## PROBLEM REQUIREMENTS
Check every line of the entries below for "Abishag", and copy the lines that have it.

(Stored items)
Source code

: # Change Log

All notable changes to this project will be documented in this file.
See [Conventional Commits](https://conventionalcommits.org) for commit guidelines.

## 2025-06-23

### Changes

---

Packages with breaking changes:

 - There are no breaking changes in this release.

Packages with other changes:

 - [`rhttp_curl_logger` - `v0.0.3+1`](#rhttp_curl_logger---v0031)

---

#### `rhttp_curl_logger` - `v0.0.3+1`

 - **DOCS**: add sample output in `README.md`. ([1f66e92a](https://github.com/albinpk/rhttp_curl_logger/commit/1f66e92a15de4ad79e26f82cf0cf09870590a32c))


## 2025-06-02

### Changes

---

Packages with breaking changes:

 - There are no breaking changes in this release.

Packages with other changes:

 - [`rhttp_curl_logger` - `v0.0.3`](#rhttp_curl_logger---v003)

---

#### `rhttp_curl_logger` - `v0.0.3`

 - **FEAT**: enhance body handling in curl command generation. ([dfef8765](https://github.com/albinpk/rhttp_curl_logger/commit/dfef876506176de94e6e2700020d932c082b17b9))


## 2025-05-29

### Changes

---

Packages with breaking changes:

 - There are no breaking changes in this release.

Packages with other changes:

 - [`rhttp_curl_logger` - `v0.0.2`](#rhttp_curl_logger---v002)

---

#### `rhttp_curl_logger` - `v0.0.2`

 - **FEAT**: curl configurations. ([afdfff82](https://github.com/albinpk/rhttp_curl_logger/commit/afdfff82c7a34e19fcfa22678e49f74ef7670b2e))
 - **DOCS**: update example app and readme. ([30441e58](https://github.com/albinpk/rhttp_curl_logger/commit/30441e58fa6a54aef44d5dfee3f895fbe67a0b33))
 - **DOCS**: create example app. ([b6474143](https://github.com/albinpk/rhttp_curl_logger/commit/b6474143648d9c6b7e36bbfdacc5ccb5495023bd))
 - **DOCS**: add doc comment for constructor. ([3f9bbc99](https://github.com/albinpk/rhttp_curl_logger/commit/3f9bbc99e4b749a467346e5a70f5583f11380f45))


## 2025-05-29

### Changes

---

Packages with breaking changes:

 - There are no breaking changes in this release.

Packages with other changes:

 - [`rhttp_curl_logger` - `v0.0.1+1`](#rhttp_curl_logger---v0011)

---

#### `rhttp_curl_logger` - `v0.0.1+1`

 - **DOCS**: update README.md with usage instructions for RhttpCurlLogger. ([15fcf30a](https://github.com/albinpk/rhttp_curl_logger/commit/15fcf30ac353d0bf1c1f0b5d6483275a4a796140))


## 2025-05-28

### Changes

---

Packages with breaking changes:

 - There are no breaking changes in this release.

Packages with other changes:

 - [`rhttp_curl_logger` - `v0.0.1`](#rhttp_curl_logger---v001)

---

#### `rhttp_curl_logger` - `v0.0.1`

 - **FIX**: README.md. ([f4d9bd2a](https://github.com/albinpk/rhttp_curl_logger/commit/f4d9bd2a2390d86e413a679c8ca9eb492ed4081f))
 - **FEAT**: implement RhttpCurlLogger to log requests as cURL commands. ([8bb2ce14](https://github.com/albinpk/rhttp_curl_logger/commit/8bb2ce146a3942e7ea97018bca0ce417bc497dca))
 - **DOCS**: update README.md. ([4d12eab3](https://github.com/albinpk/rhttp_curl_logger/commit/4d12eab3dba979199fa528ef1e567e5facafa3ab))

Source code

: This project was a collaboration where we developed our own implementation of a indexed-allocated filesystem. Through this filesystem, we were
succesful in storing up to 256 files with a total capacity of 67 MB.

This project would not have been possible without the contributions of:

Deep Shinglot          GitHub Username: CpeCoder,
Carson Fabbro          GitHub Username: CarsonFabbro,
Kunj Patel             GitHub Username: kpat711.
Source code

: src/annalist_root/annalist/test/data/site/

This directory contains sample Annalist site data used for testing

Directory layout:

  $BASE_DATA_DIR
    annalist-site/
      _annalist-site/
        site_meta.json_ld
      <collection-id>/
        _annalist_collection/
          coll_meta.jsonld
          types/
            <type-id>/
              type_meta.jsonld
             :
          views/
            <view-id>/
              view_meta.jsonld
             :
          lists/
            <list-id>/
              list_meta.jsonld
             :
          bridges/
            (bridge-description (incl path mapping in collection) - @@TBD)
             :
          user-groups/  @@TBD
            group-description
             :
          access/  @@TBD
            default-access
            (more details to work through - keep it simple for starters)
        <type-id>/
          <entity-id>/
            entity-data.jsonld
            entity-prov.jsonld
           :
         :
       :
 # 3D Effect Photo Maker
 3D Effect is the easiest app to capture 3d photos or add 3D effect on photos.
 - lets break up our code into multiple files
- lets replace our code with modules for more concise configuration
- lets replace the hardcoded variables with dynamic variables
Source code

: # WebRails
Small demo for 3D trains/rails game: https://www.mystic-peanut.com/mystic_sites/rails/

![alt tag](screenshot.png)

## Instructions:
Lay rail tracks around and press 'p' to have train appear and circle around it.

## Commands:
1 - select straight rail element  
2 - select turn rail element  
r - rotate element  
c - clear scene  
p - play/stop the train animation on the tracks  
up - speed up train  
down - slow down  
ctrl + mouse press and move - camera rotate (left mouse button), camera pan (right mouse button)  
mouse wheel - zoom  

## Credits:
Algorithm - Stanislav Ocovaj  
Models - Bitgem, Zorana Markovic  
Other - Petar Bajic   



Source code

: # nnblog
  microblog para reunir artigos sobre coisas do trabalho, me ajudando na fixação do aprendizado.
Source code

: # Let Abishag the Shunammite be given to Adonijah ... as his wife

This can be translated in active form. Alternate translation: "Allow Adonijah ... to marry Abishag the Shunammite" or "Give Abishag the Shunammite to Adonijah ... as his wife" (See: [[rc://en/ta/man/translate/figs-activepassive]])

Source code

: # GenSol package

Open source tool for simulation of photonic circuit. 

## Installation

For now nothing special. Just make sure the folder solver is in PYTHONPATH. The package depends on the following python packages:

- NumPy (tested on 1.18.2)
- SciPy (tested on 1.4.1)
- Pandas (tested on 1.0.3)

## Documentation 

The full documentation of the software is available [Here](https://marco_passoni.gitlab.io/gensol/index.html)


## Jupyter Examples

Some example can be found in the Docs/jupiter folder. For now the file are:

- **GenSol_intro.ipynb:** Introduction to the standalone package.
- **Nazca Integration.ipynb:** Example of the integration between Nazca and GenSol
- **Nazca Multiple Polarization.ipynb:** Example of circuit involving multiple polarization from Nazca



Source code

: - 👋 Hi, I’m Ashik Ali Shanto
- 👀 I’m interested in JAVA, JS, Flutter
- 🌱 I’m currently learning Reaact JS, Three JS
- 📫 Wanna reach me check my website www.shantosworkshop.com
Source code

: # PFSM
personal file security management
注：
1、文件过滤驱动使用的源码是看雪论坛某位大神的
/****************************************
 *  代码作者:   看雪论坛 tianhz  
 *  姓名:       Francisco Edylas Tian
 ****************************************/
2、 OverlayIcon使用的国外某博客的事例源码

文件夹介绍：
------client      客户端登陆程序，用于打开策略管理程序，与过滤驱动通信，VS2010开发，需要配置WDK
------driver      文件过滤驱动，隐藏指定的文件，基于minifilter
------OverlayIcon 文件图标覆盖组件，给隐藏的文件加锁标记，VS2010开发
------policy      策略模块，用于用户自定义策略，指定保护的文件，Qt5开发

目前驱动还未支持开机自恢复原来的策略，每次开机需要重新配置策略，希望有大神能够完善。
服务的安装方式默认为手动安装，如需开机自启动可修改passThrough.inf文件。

## YOUR SOLUTION
: # Let Abishag the Shunammite be given to Adonijah ... as his wife
This can be translated in active form. Alternate translation: "Allow Adonijah ... to marry Abishag the Shunammite" or "Give Abishag the Shunammite to Adonijah ... as his wife" (See: [[rc://en/ta/man/translate/figs-activepassive]])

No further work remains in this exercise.